Por último la brecha entre algunos movimientos sociales y gobiernos progresistas comenzó a ampliarse y derivó en conflictos contra movimientos ambientalistas, asimismo en algunos lugares las garantías de la oposición política tuvieron limitaciones.
Los problemas han sido diversos, y no parecen ser atribuibles solamente a una orientación ideológica o política, sino también a las culturas políticas nacionales en que los problemas de la corrupción y el descuido de los procedimientos liberales democráticos no parecen ser monopolio único de las izquierdas.
Más allá de esos problemas la década progresista construyó espacios para críticas que venían desde su mismo espacio de apoyo social. En la mayoría de los países las agendas públicas aún siguen volcadas a la centroizquierda.

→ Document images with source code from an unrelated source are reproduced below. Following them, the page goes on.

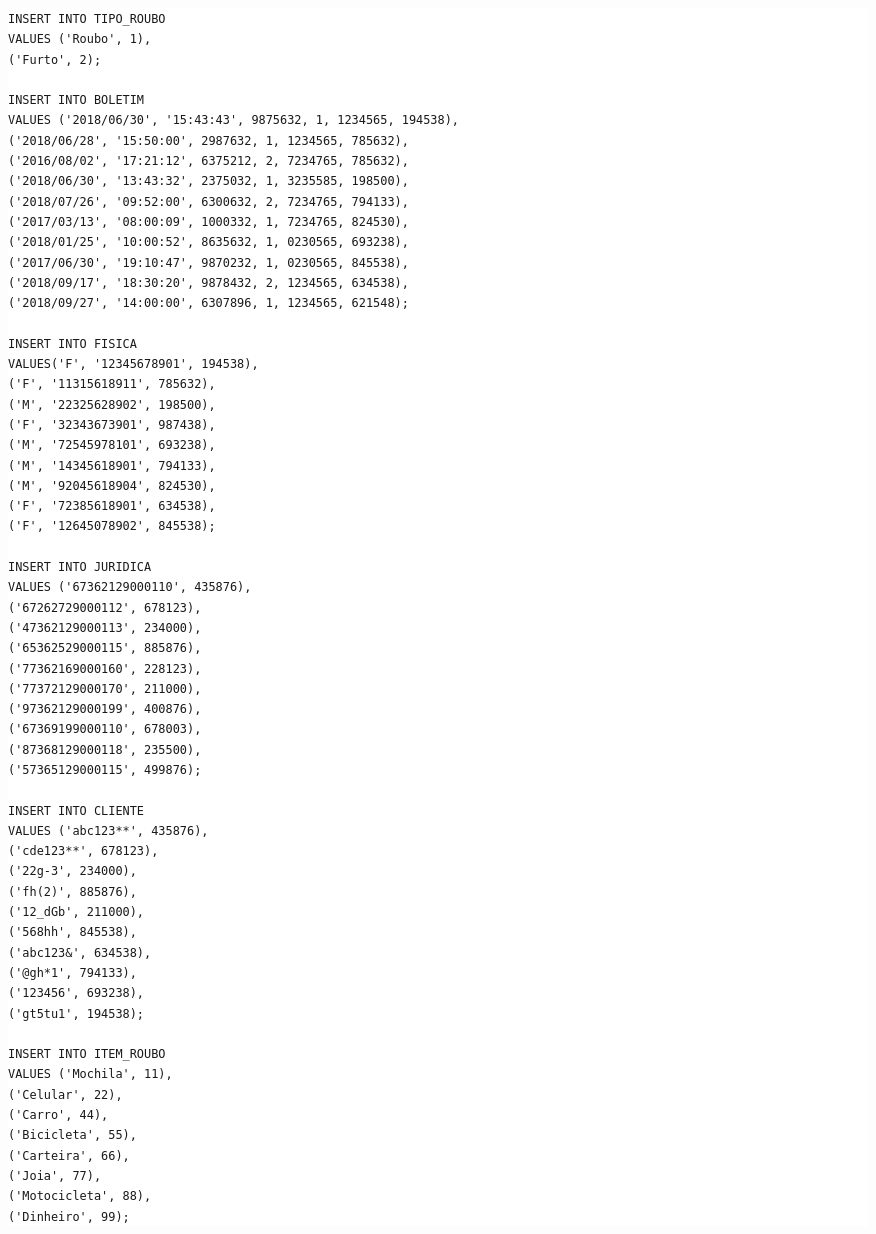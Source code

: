 	INSERT INTO TIPO_ROUBO
	VALUES ('Roubo', 1),
	('Furto', 2);

	INSERT INTO BOLETIM
	VALUES ('2018/06/30', '15:43:43', 9875632, 1, 1234565, 194538),
	('2018/06/28', '15:50:00', 2987632, 1, 1234565, 785632),
	('2016/08/02', '17:21:12', 6375212, 2, 7234765, 785632),
	('2018/06/30', '13:43:32', 2375032, 1, 3235585, 198500),
	('2018/07/26', '09:52:00', 6300632, 2, 7234765, 794133),
	('2017/03/13', '08:00:09', 1000332, 1, 7234765, 824530),
	('2018/01/25', '10:00:52', 8635632, 1, 0230565, 693238),
	('2017/06/30', '19:10:47', 9870232, 1, 0230565, 845538),
	('2018/09/17', '18:30:20', 9878432, 2, 1234565, 634538),
	('2018/09/27', '14:00:00', 6307896, 1, 1234565, 621548);

	INSERT INTO FISICA
	VALUES('F', '12345678901', 194538),
	('F', '11315618911', 785632),
	('M', '22325628902', 198500),
	('F', '32343673901', 987438),
	('M', '72545978101', 693238),
	('M', '14345618901', 794133),
	('M', '92045618904', 824530),
	('F', '72385618901', 634538),
	('F', '12645078902', 845538);

	INSERT INTO JURIDICA
	VALUES ('67362129000110', 435876),
	('67262729000112', 678123),
	('47362129000113', 234000),
	('65362529000115', 885876),
	('77362169000160', 228123),
	('77372129000170', 211000),
	('97362129000199', 400876),
	('67369199000110', 678003),
	('87368129000118', 235500),
	('57365129000115', 499876);

	INSERT INTO CLIENTE
	VALUES ('abc123**', 435876),
	('cde123**', 678123),
	('22g-3', 234000),
	('fh(2)', 885876),
	('12_dGb', 211000),
	('568hh', 845538),
	('abc123&', 634538),
	('@gh*1', 794133),
	('123456', 693238),
	('gt5tu1', 194538);

	INSERT INTO ITEM_ROUBO
	VALUES ('Mochila', 11),
	('Celular', 22),
	('Carro', 44),
	('Bicicleta', 55),
	('Carteira', 66),
	('Joia', 77),
	('Motocicleta', 88),
	('Dinheiro', 99);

En Brasil las expresiones de crítica al gobierno son diversas, pero muchas vienen por izquierda: reclamos de fondos públicos para la educación y programas sociales, crítica a la corrupción y a los arreglos de la clase política con diversas corporaciones. En Argentina, Mauricio Macri tuvo que adecuar su discurso durante los meses anteriores a la campaña electoral, planteando que no retiraría algunos de los avances sociales del kirchnerismo. Por otra parte, los movimientos sociales, que se han ido alejando de los estados, plantean demandas que resultan atendibles: cuestionamientos al extractivismo en los que resuena la crítica dependentista de los sesenta, una nueva agenda de derechos, y el respeto al disenso.
En 1972, en el medio de una profunda crisis política que vivía el gobierno de la Unidad Popular, al presidente Allende le hizo mucha gracia un cartel sostenido por un manifestante que decía “Este gobierno es una mierda, pero es mi gobierno”. La frase, así como la reacción del presidente, muestra uno de los aspectos clave de cómo se ha construido el espacio político de la izquierda latinoamericana. Más allá de sus límites y problemas, la izquierda ha sabido generar, en importantes sectores populares, la idea de que ése es su gobierno. El lugar a través del cual sus demandas se pueden escuchar, atender y, tal vez, impulsar. Allende no pudo continuar por la reacción golpista ante la cual hay que estar alerta también en estos tiempos. Pero mientras la izquierda latinoamericana pueda reconstituir los lazos que la acercan a las demandas y aceptar las críticas que vienen de los sectores populares, así como lo supo hacer en coyunturas mucho más adversas, no tendría que haber mayores temores. Lo que se ha construido en estos años no fue el resultado de la contingencia, sino de una acumulación histórica. Los representantes de esa acumulación pueden cambiar, pero las ideas y los movimientos que han sostenidos estos procesos salen fortalecidos de esta década, y aún tienen mucho para decir.